Collected data:
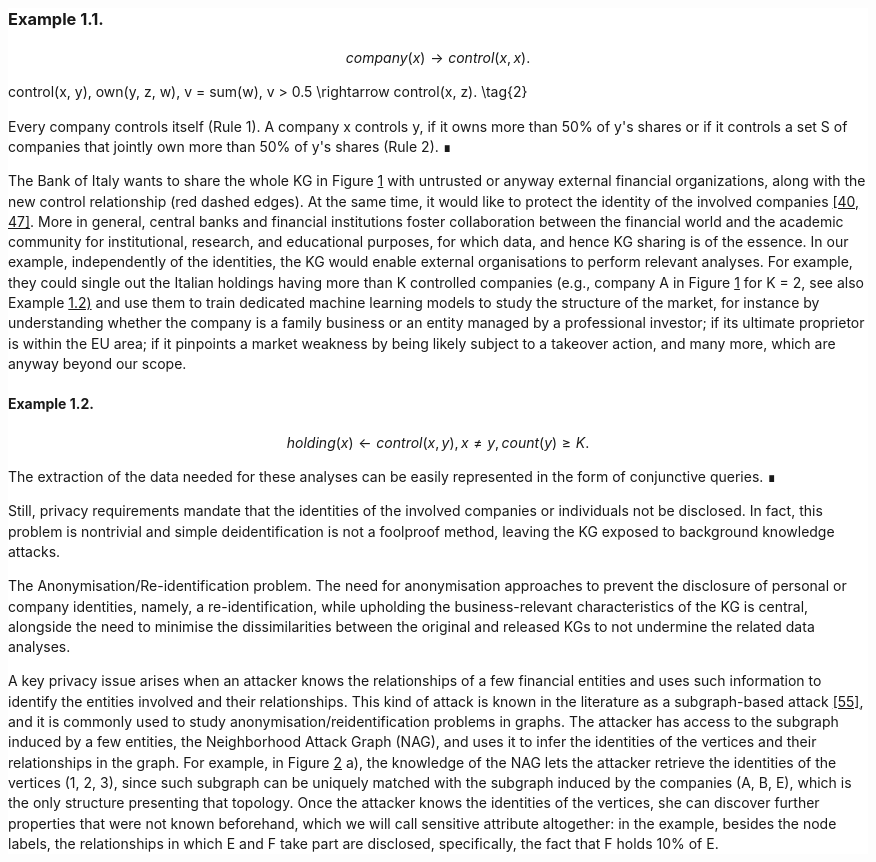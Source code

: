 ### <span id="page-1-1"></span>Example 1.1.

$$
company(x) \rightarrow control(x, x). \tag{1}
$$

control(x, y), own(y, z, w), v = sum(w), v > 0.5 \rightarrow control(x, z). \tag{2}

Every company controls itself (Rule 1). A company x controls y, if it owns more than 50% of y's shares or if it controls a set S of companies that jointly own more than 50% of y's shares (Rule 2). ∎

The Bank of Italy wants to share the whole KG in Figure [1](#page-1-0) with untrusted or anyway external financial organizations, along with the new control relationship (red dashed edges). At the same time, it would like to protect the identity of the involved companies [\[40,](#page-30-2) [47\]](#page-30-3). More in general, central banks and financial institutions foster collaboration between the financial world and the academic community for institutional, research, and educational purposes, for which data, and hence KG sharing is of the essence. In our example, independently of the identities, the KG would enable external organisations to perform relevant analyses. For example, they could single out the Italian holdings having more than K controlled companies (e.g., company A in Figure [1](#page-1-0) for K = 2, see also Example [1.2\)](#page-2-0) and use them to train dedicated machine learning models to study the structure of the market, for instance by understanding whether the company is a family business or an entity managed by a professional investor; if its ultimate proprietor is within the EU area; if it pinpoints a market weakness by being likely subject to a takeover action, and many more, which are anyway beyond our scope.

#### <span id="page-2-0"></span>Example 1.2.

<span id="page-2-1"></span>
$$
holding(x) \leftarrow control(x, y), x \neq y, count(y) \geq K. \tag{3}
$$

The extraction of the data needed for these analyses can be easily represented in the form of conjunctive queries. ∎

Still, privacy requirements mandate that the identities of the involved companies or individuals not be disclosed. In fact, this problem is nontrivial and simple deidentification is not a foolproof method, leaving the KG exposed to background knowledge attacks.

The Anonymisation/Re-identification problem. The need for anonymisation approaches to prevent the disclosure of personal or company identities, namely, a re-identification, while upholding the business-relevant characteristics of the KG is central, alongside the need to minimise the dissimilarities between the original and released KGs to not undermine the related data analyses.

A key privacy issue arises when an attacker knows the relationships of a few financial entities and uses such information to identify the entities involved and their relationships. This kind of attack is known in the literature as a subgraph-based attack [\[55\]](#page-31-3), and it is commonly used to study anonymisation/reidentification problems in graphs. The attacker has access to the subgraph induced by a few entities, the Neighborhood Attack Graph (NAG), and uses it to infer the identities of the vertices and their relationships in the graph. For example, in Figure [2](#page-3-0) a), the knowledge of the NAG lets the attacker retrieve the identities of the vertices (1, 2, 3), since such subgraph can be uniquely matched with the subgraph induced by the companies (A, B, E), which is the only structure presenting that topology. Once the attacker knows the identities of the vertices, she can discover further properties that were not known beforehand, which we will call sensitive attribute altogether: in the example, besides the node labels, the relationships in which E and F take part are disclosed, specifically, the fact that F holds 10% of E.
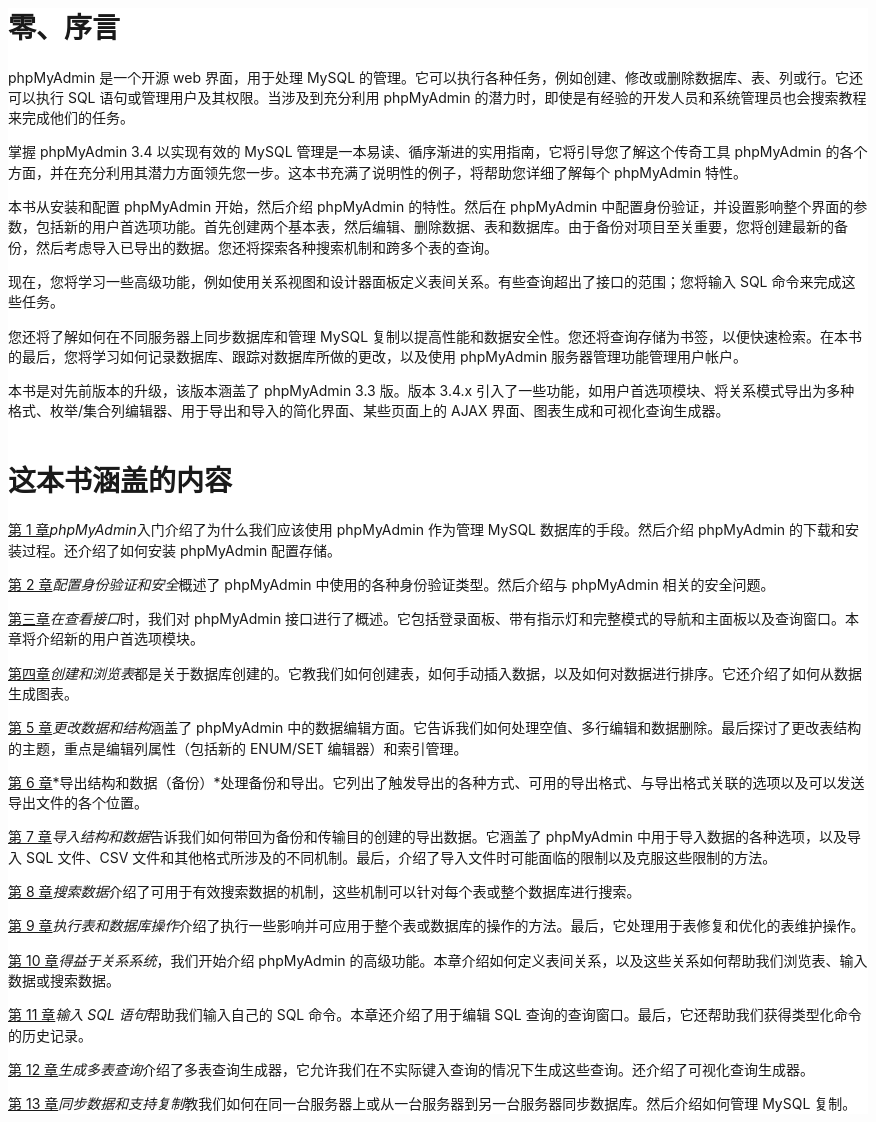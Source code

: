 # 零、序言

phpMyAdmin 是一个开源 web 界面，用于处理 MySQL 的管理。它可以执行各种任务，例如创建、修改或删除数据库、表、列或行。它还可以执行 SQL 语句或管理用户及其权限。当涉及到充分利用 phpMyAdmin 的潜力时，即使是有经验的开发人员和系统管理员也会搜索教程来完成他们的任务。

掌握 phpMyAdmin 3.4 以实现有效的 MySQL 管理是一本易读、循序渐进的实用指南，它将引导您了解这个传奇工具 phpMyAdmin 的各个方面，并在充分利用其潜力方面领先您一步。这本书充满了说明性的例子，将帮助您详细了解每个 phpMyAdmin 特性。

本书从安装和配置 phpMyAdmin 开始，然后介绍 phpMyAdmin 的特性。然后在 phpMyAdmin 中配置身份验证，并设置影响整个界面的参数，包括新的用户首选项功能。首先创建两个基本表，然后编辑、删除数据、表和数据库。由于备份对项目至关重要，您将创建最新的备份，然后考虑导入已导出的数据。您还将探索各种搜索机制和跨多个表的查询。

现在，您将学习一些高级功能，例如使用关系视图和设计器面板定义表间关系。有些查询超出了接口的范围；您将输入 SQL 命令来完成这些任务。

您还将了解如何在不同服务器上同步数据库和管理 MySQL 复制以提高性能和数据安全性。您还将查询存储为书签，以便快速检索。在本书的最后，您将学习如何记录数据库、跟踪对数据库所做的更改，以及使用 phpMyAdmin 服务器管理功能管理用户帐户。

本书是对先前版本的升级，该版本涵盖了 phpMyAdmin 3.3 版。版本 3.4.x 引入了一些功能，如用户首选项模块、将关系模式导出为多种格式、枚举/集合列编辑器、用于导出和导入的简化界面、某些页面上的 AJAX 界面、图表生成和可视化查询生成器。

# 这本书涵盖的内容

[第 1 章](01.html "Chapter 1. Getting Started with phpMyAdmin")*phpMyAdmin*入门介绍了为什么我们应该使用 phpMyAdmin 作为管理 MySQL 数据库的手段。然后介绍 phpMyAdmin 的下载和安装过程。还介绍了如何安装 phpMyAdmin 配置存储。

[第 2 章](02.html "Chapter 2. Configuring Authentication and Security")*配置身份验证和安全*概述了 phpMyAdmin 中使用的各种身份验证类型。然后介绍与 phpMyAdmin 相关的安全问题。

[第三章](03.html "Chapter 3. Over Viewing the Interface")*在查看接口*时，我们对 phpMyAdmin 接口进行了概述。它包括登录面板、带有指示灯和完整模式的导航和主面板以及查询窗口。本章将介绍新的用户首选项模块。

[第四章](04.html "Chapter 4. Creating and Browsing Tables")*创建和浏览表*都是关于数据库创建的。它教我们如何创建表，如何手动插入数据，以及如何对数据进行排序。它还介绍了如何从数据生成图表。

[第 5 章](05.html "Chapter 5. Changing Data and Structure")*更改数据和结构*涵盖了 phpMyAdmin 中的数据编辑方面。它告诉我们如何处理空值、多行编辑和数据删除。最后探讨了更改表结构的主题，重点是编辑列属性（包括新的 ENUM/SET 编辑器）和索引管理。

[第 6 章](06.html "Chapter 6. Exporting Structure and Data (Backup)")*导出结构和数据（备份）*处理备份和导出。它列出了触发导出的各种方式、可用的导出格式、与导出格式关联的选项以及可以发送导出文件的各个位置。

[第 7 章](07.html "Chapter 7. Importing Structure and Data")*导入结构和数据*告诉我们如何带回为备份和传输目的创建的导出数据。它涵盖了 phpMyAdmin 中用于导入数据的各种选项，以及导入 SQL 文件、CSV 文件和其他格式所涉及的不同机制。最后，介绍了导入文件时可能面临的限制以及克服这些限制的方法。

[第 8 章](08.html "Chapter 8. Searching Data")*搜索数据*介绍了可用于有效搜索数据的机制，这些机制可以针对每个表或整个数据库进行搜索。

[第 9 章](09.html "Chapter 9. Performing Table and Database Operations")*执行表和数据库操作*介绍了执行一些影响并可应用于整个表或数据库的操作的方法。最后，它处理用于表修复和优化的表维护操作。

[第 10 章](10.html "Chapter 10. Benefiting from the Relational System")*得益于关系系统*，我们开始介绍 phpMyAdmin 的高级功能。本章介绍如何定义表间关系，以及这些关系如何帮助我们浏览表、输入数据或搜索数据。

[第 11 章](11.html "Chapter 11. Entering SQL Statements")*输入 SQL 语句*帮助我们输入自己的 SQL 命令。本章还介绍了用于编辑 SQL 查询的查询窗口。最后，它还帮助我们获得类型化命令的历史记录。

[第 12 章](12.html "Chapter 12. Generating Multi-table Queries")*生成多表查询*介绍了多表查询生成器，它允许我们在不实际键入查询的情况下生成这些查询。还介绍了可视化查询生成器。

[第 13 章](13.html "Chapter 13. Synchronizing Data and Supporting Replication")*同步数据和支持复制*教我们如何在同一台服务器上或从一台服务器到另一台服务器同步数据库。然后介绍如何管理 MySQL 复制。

Task:
Please show, exactly as written, every line above that contains the word "span".

Answer to this exercise:
: ### <span id="page-1-1"></span>Example 1.1.
#### <span id="page-2-0"></span>Example 1.2.
<span id="page-2-1"></span>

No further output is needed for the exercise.